I soon found out that Nisargadatta (1897 – 1981) was a Guru who had lived in Mumbai (India) and was a representative of an Advaita Vedanta lineage. This subsequently awakened my deep interest for Advaita philosophy and teachings, and my longing to visit India and learn more about it. I did finally go to India, but only twenty years later, to visit Ramesh Balsekar in Mumbai a former disciple of Nisargadatta, but then — well, that’s a whole other chapter of my life.
Nisargadatta Maharaj met his own Guru, Siddharameshwar Maharaj, in the year 1933. With regard to his own quest to attain Self-Realization, Nisargadatta often said the following: “When I met my Guru, he told me: ‘You are not what you think you are. Find out what you are. Watch the sense I am that arises in you, and find your Real Self.”
In fact, Nisargadatta wasn’t really “a seeker” before he met his Guru. A friend brought him to Sri Siddharameshwar, and as Nisargadatta always explained: “I simply believed what my Guru said, I obeyed him, because I trusted him. I did as he told me. All my spare time I would spend looking at myself in silence. And what a difference it made, and so soon! It took me only three years to realize my true nature.”
Nisargadatta’s Guru Siddharameshwar died two and half years after their first meeting, and Nisargadatta remembered and practiced his advice, while continuing to run a small cigarette shop in Mumbai. In 1951, after receiving an inner revelation from his Guru, he began giving Satsang for seekers and devotees. These daily meetings were characterized by meditation, bhajans, pujas, and question and answer sessions. He held Satsangs during the rest of his life, until his death in 1981.
With the publication of the book “I Am That” Nisargadatta became immensely popular, notably in the West; hundreds of foreigners from all over the world started to come to his house in Mumbai, and apparently Nisargadatta once remarked about this: “I used to have a quiet life but the book ‘I Am That’ has turned my house into a railway station platform.”
Nisargadatta’s teacher and Guru was part of the Navnath Sampradaya lineage, and as such Nisargadatta is regarded as an exponent of that lineage. Nevertheless, his own style of teaching was rather informal and direct, sometimes even aggressive, and based on his own living experience. He rarely mentioned ancient scriptures, and typically adapted his teachings to the many Westerners who visited him and who didn’t have familiarity with the sacred texts or Indian traditions and customs.

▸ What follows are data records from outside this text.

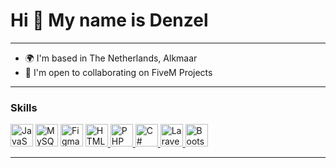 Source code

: Hi 👋 My name is Denzel
=====================

-------------

* 🌍  I'm based in The Netherlands, Alkmaar
* 🤝  I'm open to collaborating on FiveM Projects

-------------

### Skills

<p align="left">
<a href="https://developer.mozilla.org/en-US/docs/Web/JavaScript" target="_blank" rel="noreferrer"><img src="https://raw.githubusercontent.com/danielcranney/readme-generator/main/public/icons/skills/javascript-colored.svg" width="36" height="36" alt="JavaScript" /></a>
<a href="https://www.mysql.com/" target="_blank" rel="noreferrer"><img src="https://raw.githubusercontent.com/danielcranney/readme-generator/main/public/icons/skills/mysql-colored.svg" width="36" height="36" alt="MySQL" /></a>
<a href="https://www.figma.com/" target="_blank" rel="noreferrer"><img src="https://raw.githubusercontent.com/danielcranney/readme-generator/main/public/icons/skills/figma-colored.svg" width="36" height="36" alt="Figma" /></a>
<a href="https://www.w3.org/html/" target="_blank" rel="noreferrer">
    <img src="https://www.w3.org/html/logo/downloads/HTML5_Logo_512.png" width="36" height="36" alt="HTML5" />
</a>
<a href="https://www.php.net/" target="_blank" rel="noreferrer">
    <img src="https://www.php.net/images/logos/new-php-logo.svg" width="36" height="36" alt="PHP" />
</a>
<a href="https://docs.microsoft.com/en-us/dotnet/csharp/" target="_blank" rel="noreferrer">
    <img src="https://upload.wikimedia.org/wikipedia/commons/0/0d/C_Sharp_wordmark.svg" width="36" height="36" alt="C#" />
</a>
<a href="https://laravel.com/" target="_blank" rel="noreferrer">
    <img src="https://upload.wikimedia.org/wikipedia/commons/9/9a/Laravel.svg" width="36" height="36" alt="Laravel" />
</a>
<a href="https://getbootstrap.com/" target="_blank" rel="noreferrer">
    <img src="https://upload.wikimedia.org/wikipedia/commons/thumb/b/b2/Bootstrap_logo.svg/2560px-Bootstrap_logo.svg.png" width="36" height="36" alt="Bootstrap" />
</a>
</p>

-------------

An interesting fact about Nisargadatta’s life is that he had a strong devotion to his own Guru, and although a representative of the Jnana Yoga (the Path of Knowledge or Path of Wisdom) tradition, many aspects of his life were given form as a Bhakti Yogin (the Path of Devotion). Moreover, to rather follow the Bhakti Yoga tradition and practices, was sometimes an advice he would give to some of his disciples.
The core of Nisargadatta’s message is that “You Are That,” the Ultimate Source, Absolute Awareness, and the Natural Effortless State, and that it’s only our “ignorance” and “mistaken identification with the Ego” that makes us feel and experience it otherwise. His style of “Yoga” was meditating, pondering and abiding with the sense of “I am” or “being” in us (while negating all concepts that arise in the mind), which he often called “our only asset.”
According to Nisargadatta, following that specific Sadhana would lead us “beyond being, transcending the I am” finally burning away our ignorance and reveal the truth that We Are That — Tat Tvam Asi — the Eternal Absolute State, which is the ultimate non-dual freedom from knowing and not-knowing, and from being or not-being.
Perhaps one of Nisargadatta’s most beautiful and powerful statements about his experience of the Absolute is this one, taken from the book ‘I Am That’: “Love says: ‘I am everything’. Wisdom says: ‘I am nothing’ Between the two my life flows.”